## Exercise directions:
Whenever the word "смысле" appears in a line of the data below, copy that line.

#### Supplied data ####

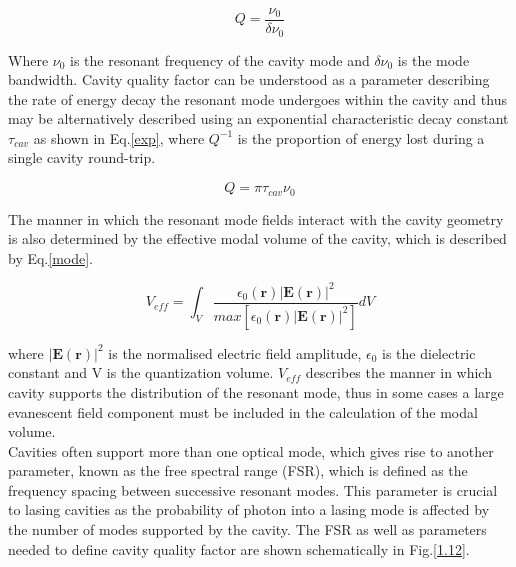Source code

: \begin{equation}\label{Q-fac}
Q = \frac{\nu_{0}}{\delta\nu_{0}}
\end{equation}

Where $\nu_{0}$ is the resonant frequency of the cavity mode and $\delta\nu_{0}$ is the mode bandwidth. Cavity quality factor can be understood as a parameter describing the rate of energy decay the resonant mode undergoes within the cavity and thus may be alternatively described using an exponential characteristic decay constant $\tau_{cav}$ as shown in Eq.\ref{exp}, where $Q^{-1}$ is the proportion of energy lost during a single cavity round-trip.

\begin{equation}\label{exp}
Q = \pi\tau_{cav} \nu_{0}
\end{equation}

The manner in which the resonant mode fields interact with the cavity geometry is also determined by the effective modal volume of the cavity, which is described by Eq.\ref{mode}.

\begin{equation}\label{mode}
V_{eff}= \int_{V}\frac{\epsilon_{0}(\mathbf{r})|\mathbf{E}(\mathbf{r})|^{2}}{max[\epsilon_{0}(\mathbf{r})|\mathbf{E}(\mathbf{r})|^{2}]}dV
\end{equation}

where $|\mathbf{E}(\mathbf{r})|^{2}$ is the normalised electric field amplitude, $\epsilon_{0}$ is the dielectric constant and V is the quantization volume. $V_{eff}$ describes the manner in which cavity supports the distribution of the resonant mode, thus in some cases a large evanescent field component must be included in the calculation of the modal volume.
\\ Cavities often support more than one optical mode, which gives rise to another parameter, known as the free spectral range  (FSR), which is defined as the frequency spacing between successive resonant modes. This parameter is crucial to lasing cavities as the probability of photon into a lasing mode is affected by the number of modes supported by the cavity. The FSR as well as parameters needed to define cavity quality factor are shown schematically in Fig.\ref{1.12}. 

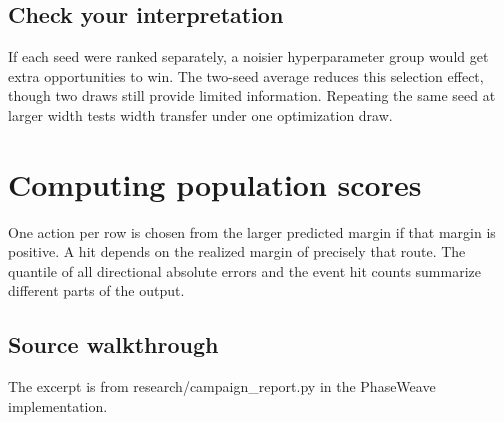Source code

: \documentclass[11pt,oneside,openany]{book}
\begin{document}
\section*{Check your interpretation}
If each seed were ranked separately, a noisier hyperparameter group would get extra opportunities to win. The two-seed average reduces this selection effect, though two draws still provide limited information. Repeating the same seed at larger width tests width transfer under one optimization draw.

\chapter{Computing population scores}
One action per row is chosen from the larger predicted margin if that margin is positive. A hit depends on the realized margin of precisely that route. The quantile of all directional absolute errors and the event hit counts summarize different parts of the output.

\section*{Source walkthrough}
The excerpt is from research/campaign\_report.py in the PhaseWeave implementation.
\end{document}
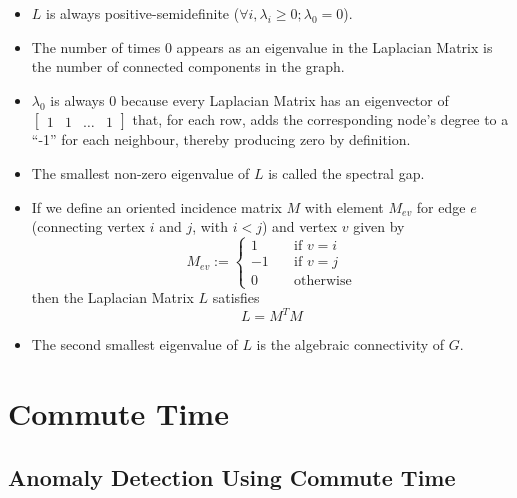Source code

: \begin{itemize}
\item $L$ is always positive-semidefinite ($\forall i, \lambda_{i} \geq 0; 
\lambda_{0} = 0$).
\item The number of times $0$ appears as an eigenvalue in the Laplacian Matrix 
is the number of connected components in the graph.
\item $\lambda_{0}$ is always $0$ because every Laplacian Matrix has an 
eigenvector of $\begin{bmatrix} 1 & 1 & \ldots & 1 \end{bmatrix}$ that, for each
row, adds the corresponding node's degree to a ``-1'' for each neighbour, 
thereby producing zero by definition.
\item The smallest non-zero eigenvalue of $L$ is called the spectral gap.
\item If we define an oriented incidence matrix $M$ with element $M_{ev}$ for 
edge $e$ (connecting vertex $i$ and $j$, with $i < j$) and vertex $v$ given by
\begin{displaymath}
M_{ev} := 
    \left\{
        \begin{array}{ll}
            1 &     \quad \text{if $v = i$} \\
            -1 &    \quad \text{if $v = j$} \\
            0 &     \quad \text{otherwise}
        \end{array}
    \right.
\end{displaymath}
then the Laplacian Matrix $L$ satisfies
\begin{displaymath}
L = M^{T}M
\end{displaymath}
\item The second smallest eigenvalue of $L$ is the algebraic connectivity of 
$G$.
\end{itemize}

\section{Commute Time}
\subsection{Anomaly Detection Using Commute Time}
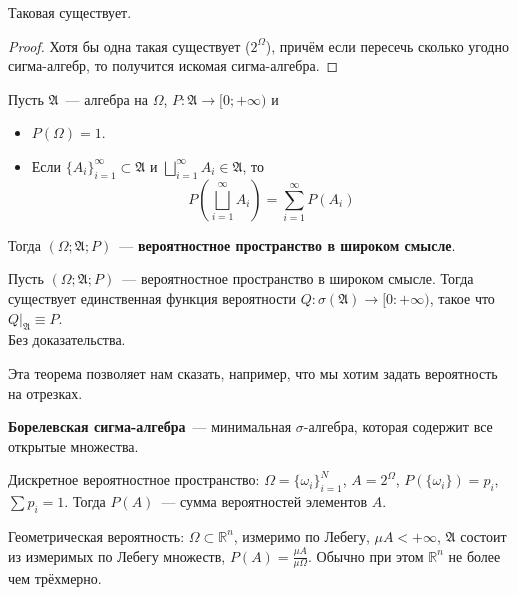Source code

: \documentclass{article}
\newcommand{\A}{{\mathfrak A}}
\begin{document}
    \begin{claim}
        Таковая существует.
    \end{claim}
    \begin{proof}
        Хотя бы одна такая существует ($2^\Omega$), причём если пересечь сколько угодно сигма-алгебр, то получится искомая сигма-алгебра.
    \end{proof}
    \begin{definition}
        Пусть $\A$~--- алгебра на $\Omega$, $P\colon\A\to[0;+\infty)$ и
        \begin{itemize}
            \item $P(\Omega)=1$.
            \item Если $\{A_i\}_{i=1}^\infty\subset\A$ и $\bigsqcup\limits_{i=1}^\infty A_i\in\A$, то
            $$
            P\left(\bigsqcup\limits_{i=1}^\infty A_i\right)=\sum\limits_{i=1}^\infty P(A_i)
            $$
        \end{itemize}
        Тогда $(\Omega;\A;P)$~--- \textbf{вероятностное пространство в широком смысле}.
    \end{definition}
    \begin{theorem}
        Пусть $(\Omega;\A;P)$~--- вероятностное пространство в широком смысле. Тогда существует единственная функция вероятности $Q\colon\sigma(\A)\to[0:+\infty)$, такое что $Q\Big|_{\A}\equiv P$.\\
        Без доказательства.
    \end{theorem}
    \begin{remark}
        Эта теорема позволяет нам сказать, например, что мы хотим задать вероятность на отрезках.
    \end{remark}
    \begin{definition}
        \textbf{Борелевская сигма-алгебра}~--- минимальная $\sigma$-алгебра, которая содержит все открытые множества.
    \end{definition}
    \begin{example}
        Дискретное вероятностное пространство: $\Omega=\{\omega_i\}_{i=1}^N$, $A=2^\Omega$, $P(\{\omega_i\})=p_i$, $\sum p_i=1$. Тогда $P(A)$~--- сумма вероятностей элементов $A$.
    \end{example}
    \begin{example}
        Геометрическая вероятность: $\Omega\subset\mathbb R^n$, измеримо по Лебегу, $\mu A<+\infty$, $\A$ состоит из измеримых по Лебегу множеств, $P(A)=\frac{\mu A}{\mu\Omega}$. Обычно при этом $\mathbb R^n$ не более чем трёхмерно.
    \end{example}
\end{document}
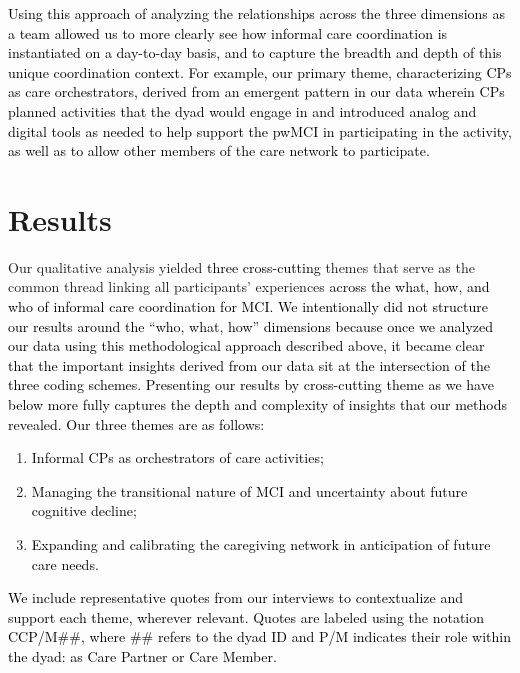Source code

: \documentclass[acmsmall]{acmart}
\begin{document}
\textcolor{black}{Using this approach of analyzing the relationships across the three dimensions as a team  allowed us to more clearly see how informal care coordination is instantiated  on a day-to-day basis, and to capture the breadth and depth of this unique coordination context. For example, our primary theme, characterizing CPs as care orchestrators, derived from an emergent pattern in our data wherein CPs planned activities that the dyad would engage in and introduced analog and digital tools as needed to help support the pwMCI in participating in the activity, as well as to allow other members of the care network to participate.}

\section{Results}
Our qualitative analysis yielded \textcolor{black}{three cross-cutting} themes that serve as the common thread linking all participants’ experiences \textcolor{black}{across the what, how, and who of informal care coordination \textcolor{black}{for} MCI. We intentionally did not structure our results around the “who, what, how” dimensions because once we analyzed our data using this methodological approach described above, it became clear that the important insights derived from our data sit at the intersection of the three coding schemes. Presenting our results by cross-cutting theme as we have below more fully captures the depth and complexity of insights that our methods revealed. Our three themes are as follows:}
{\begin{enumerate}
    \item \textcolor{black}{Informal CPs as orchestrators of care activities;}
    \item \textcolor{black}{Managing the transitional nature of MCI and uncertainty about future cognitive decline;} 
    \item \textcolor{black}{Expanding and calibrating the caregiving network in anticipation of future care needs.} 
\end{enumerate}
}

\textcolor{black}{We include representative quotes from our interviews to contextualize and support each theme, wherever relevant. Quotes are labeled using the notation CCP/M\#\#, where \#\# refers to the dyad ID and P/M indicates their role within the dyad: as Care Partner or \textcolor{black}{Care} Member.}
\end{document}
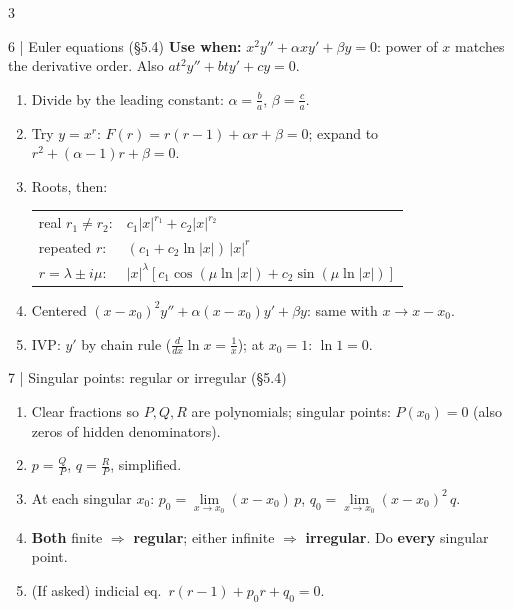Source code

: \documentclass[8pt]{extarticle}
\newcommand{\key}[1]{\textcolor{grn}{\textbf{#1}}}
\newcommand{\when}[1]{\textcolor{amb}{\textbf{Use when:}} #1\par}
\begin{document}
\begin{multicols*}{3}
\begin{card}{6 \;|\; Euler equations (\S5.4)}
\when{$x^2y''+\alpha xy'+\beta y=0$: power of $x$ matches the derivative order. Also $at^2y''+bty'+cy=0$.}
\begin{enumerate}
\item Divide by the leading constant: $\alpha=\frac ba$, $\beta=\frac ca$.
\item Try $y=x^r$: \;$F(r)=r(r-1)+\alpha r+\beta=0$; expand to $r^2+(\alpha-1)r+\beta=0$.
\item Roots, then:\\[0.5pt]
\begin{tabular}{@{}l@{\;}l@{}}
real $r_1\ne r_2$: & $c_1|x|^{r_1}+c_2|x|^{r_2}$\\
repeated $r$: & $(c_1+c_2\ln|x|)\,|x|^r$\\
$r=\lambda\pm i\mu$: & $|x|^\lambda[c_1\cos(\mu\ln|x|)+c_2\sin(\mu\ln|x|)]$
\end{tabular}
\item Centered $(x-x_0)^2y''+\alpha(x-x_0)y'+\beta y$: same with $x\to x-x_0$.
\item IVP: $y'$ by chain rule ($\frac{d}{dx}\ln x=\frac1x$); at $x_0=1$: $\ln1=0$.
\end{enumerate}
\end{card}

\begin{card}{7 \;|\; Singular points: regular or irregular (\S5.4)}
\begin{enumerate}
\item Clear fractions so $P,Q,R$ are polynomials; singular points: $P(x_0)=0$ (also zeros of hidden denominators).
\item $p=\frac QP$, $q=\frac RP$, simplified.
\item At each singular $x_0$: \;$p_0=\lim\limits_{x\to x_0}(x-x_0)\,p$, \;$q_0=\lim\limits_{x\to x_0}(x-x_0)^2\,q$.
\item \textbf{Both} finite $\Rightarrow$ \key{regular}; either infinite $\Rightarrow$ \key{irregular}. Do \textbf{every} singular point.
\item (If asked) indicial eq.\ $r(r-1)+p_0r+q_0=0$.
\end{enumerate}
\end{card}


\end{multicols*}
\end{document}
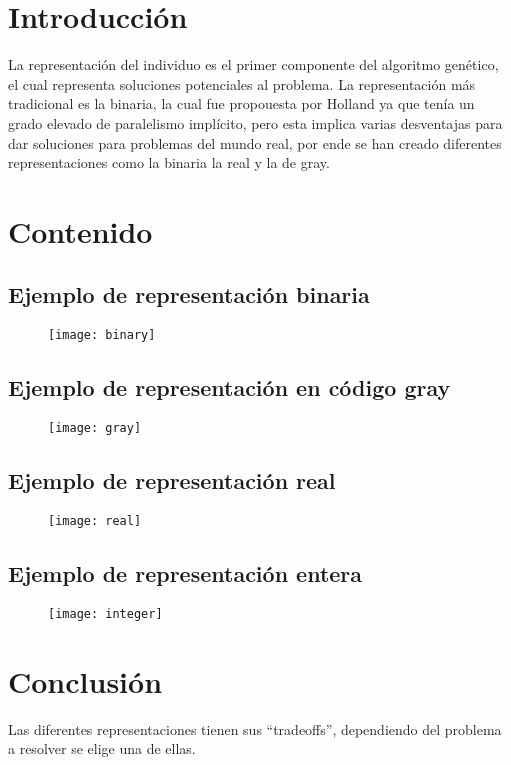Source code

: \documentclass{article}
\begin{document}
\maketitle
\tableofcontents
\section{Introducción}
La representación del individuo es el primer componente del algoritmo genético, el cual representa soluciones potenciales al problema. La representación más tradicional es la binaria, la cual fue propouesta por Holland ya que tenía un grado elevado de paralelismo implícito, pero esta implica varias desventajas para dar soluciones para problemas del mundo real, por ende se han creado diferentes representaciones como la binaria la real y la de gray.
\section{Contenido}
\subsection{Ejemplo de representación binaria}
\begin{figure}[h!]
	\centering
	\texttt{[image: binary]}
\end{figure}
\newpage
\subsection{Ejemplo de representación en código gray}
\begin{figure}[h!]
	\centering
	\texttt{[image: gray]}
\end{figure}
\subsection{Ejemplo de representación real}
\begin{figure}[h!]
	\centering
	\texttt{[image: real]}
\end{figure}
\subsection{Ejemplo de representación entera}
\begin{figure}[h!]
	\centering
	\texttt{[image: integer]}
\end{figure}
\section{Conclusión}
Las diferentes representaciones tienen sus ``tradeoffs'', dependiendo del problema a resolver se elige una de ellas.
\end{document}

####

## Expected answer:
        Тогда $(\Omega;\A;P)$~--- \textbf{вероятностное пространство в широком смысле}.
        Пусть $(\Omega;\A;P)$~--- вероятностное пространство в широком смысле. Тогда существует единственная функция вероятности $Q\colon\sigma(\A)\to[0:+\infty)$, такое что $Q\Big|_{\A}\equiv P$.\\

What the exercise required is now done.